PROOFS 2017: 6th International Workshop on Security Proofs for Embedded Systems
Taipei, Taiwan, September 29, 2017
|Abstract registration deadline||June 23, 2017|
|Submission deadline||June 30, 2017|
The 6th International Workshop on Security Proofs for Embedded Systems (PROOFS) will be held on September 29th, 2017 in Taipei (Taiwan). It is collocated with CHES, the Conference on Cryptographic Hardware and Embedded Systems. This year, there will be a special session on control flow integrity.
The goal of the PROOFS workshop is to promote methodologies that increase the confidence in the security of embedded systems, especially those which contain cryptographic algorithms. Formal methods allow to increase the trust level of digital systems. Some benefits are:
- Specifications review and consistency checks during the modeling stage
- Capturing and verifying security properties in early design phases
- Non-regression testing during refinement and optimization
- Better-than-worst-case performance by using provably effective security measures
The PROOFS workshop seeks contributions in both theory and practice of formal or semi-formal methods applied to the security of embedded systems. We are interested in use-cases where a thorough formalization helps the design and verification engineers to gain confidence in the implementation correctness of security mechanisms. Contributions in the field of software and hardware verification are very welcome.
List of Topics
Topics of interest include, but are not limited to, the following:
- Automated security proof techniques
- Applications of formal methods on secure systems
- Verification of cryptographic functions
- Security evaluation of real-world systems
- New cryptographic algorithms
- Innovative implementations of cryptographic primitives
- Physically unclonable functions
- True random number generators
- Masking schemes for hardware and software
- Side-channel analysis
- Fault attacks
- Information leakage models
- Tamper-resistant hardware
- Security measures at assembler and OS level
- Hardware trojan detection and prevention
- Tagged architectures
- Information flow analysis
For the 2017 edition of PROOFS, we plan a special session on control flow integrity (CFI). The goal of CFI is to force a program to follow the intended control flow graph -- or to detect deviations -- in order to prevent control flow hijacking. There are numerous techniques of variable complexity and acting on various abstraction levels from the hardware up to the operating system.

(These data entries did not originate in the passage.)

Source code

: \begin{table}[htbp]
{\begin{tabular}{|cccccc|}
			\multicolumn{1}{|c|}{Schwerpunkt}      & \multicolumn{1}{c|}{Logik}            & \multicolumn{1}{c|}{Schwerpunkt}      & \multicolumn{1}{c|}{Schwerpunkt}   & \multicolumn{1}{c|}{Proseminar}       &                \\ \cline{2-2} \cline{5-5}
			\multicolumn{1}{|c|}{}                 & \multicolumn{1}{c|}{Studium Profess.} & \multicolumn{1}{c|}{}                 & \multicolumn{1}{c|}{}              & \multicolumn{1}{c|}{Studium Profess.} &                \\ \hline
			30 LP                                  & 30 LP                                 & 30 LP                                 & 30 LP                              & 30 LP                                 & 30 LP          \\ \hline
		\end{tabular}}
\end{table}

We encourage submissions in the context of CFI. In particular, we are interested in formally proven guarantees of known or new CFI schemes.
- Alexandro Barenghi, Politecnico di Milano, Italy.

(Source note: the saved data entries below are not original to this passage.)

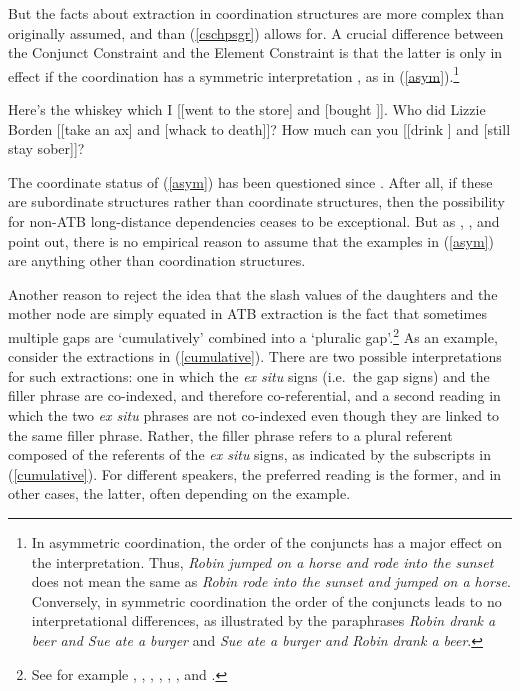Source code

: \documentclass[output=paper
 	        ,biblatex
                ,babelshorthands
                ,newtxmath
                ,draftmode
                ,colorlinks, citecolor=brown
]{langscibook}
\begin{document}
But the facts about extraction in coordination structures are more complex than originally assumed, and than (\ref{cschpsgr}) allows for. A crucial  difference between the Conjunct Constraint and the Element Constraint is  that the latter is only in effect if the coordination has a symmetric interpretation  \citep{Ross67,goldsmith,lakoff86,levinprince86}, as in  (\ref{asym}).\footnote{In asymmetric coordination, the order of the conjuncts has a major effect on the interpretation.
  Thus, \emph{Robin jumped on a horse and rode into the sunset} does not 
mean the same as  \emph{Robin rode into the sunset and jumped on a horse}. Conversely,
in symmetric coordination the order of the conjuncts leads to no interpretational  differences,
as illustrated by the paraphrases \emph{Robin drank a beer and Sue ate a burger}
and \emph{Sue ate a burger and Robin drank a beer}.}


\eal  \label{asym}
\ex
 Here's the whiskey  which I [[went to the store] and [bought \spc]].
\ex Who did Lizzie Borden [[take an ax] and [whack \spcs to death]]?
\ex How much can you [[drink \spc] and [still stay sober]]?
\zl


\noindent
The coordinate status of (\ref{asym}) has been questioned since \cite{Ross67}. After all, if these are subordinate structures rather than coordinate structures, then the possibility for non-ATB long-distance dependencies ceases to be exceptional. But as 
\citet{schmerling72},  \citet{lakoff86}, \citet{levinepostal} and \citet{kehler}  point out,  there is no empirical reason to assume that the examples in (\ref{asym}) are anything other than coordination structures. 

Another reason to reject the idea that  the {\sc slash} values of the daughters and the mother node are simply equated in ATB extraction is the fact that sometimes multiple gaps are `cumulatively' combined into a `pluralic gap'.\footnote{See for example  \citet{munn98atb,munn99atb},  \citet[136, 160]{postal98},
    \citet[125]{kehler},
 \citet{gawronkehlersalt}, 
 \citet{zhang}, \citet{chavessubjexp}, and \citet{Vicente2016-NELS46}.}
As an example, consider the extractions in (\ref{cumulative}). There are two possible interpretations
for such extractions: one in which the \emph{ex situ} signs (i.e.\ the gap signs) and the filler phrase are co-indexed, and therefore co-referential, and a second reading in which the two \emph{ex situ} phrases are not co-indexed even though they are linked to the same filler phrase.  Rather, the filler phrase refers to a plural
 referent composed of the referents of the \emph{ex situ} signs, as indicated by the subscripts 
in (\ref{cumulative}). For different speakers, the preferred reading is the former, and in other cases,
the latter, often depending on the example.
\end{document}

- Begül Bilgin, KU Leuven, Belgium.
- Anupam Chattopadhyay, NTU, Singapore.
- Hubert Comon, LSV ENS de Cachan, France.
- Joan Daemen, STMicroelectronics, Belgium.
- Nadia El Mrabet, EMSE, France.
- Tim Güneysu, University of Bremen & DFKI, Germany.
- Karine Heydemann, LIP6, France.
- Naofumi Homma, Tohoku University, Japan.
- Ulrich Kühne, Télécom ParisTech, France (program chair)
- Debdeep Mukhopadhyay, IIT Kharagpur, India.
- Renaud Pacalet, Télécom ParisTech, France.
- Stjepan Picek, KU Leuven, France.
- Axel Poschmann, NXP, Germany.
- Marie-Laure Potet, VERIMAG, France.
- Mehdi Tibouchi, NTT Secure Platform Laboratories, Japan.
- Chao Wang, VirginiaTech, USA.
- Yongbin Zhou, Chinese Academy of Sciences, China.
- Sylvain Guilley, Télécom ParisTech, France.
- Çetin Kaya Koç, UCSB, USA.
- David Naccache, ENS, France.
- Akashi Satoh, UEC, Japan.
- Werner Schindler, BSI, Germany.
- Chen-Mou Cheng, NTU, Taiwan
The proceedings of PROOFS 2017 will be published in the EPiC open access series. Additionally, the best papers will be invited to publish an extended version in the Journal of Cryptographic Engineering (JCEN).
The conference will be held in Taipei, Taiwan. It is collocated with CHES.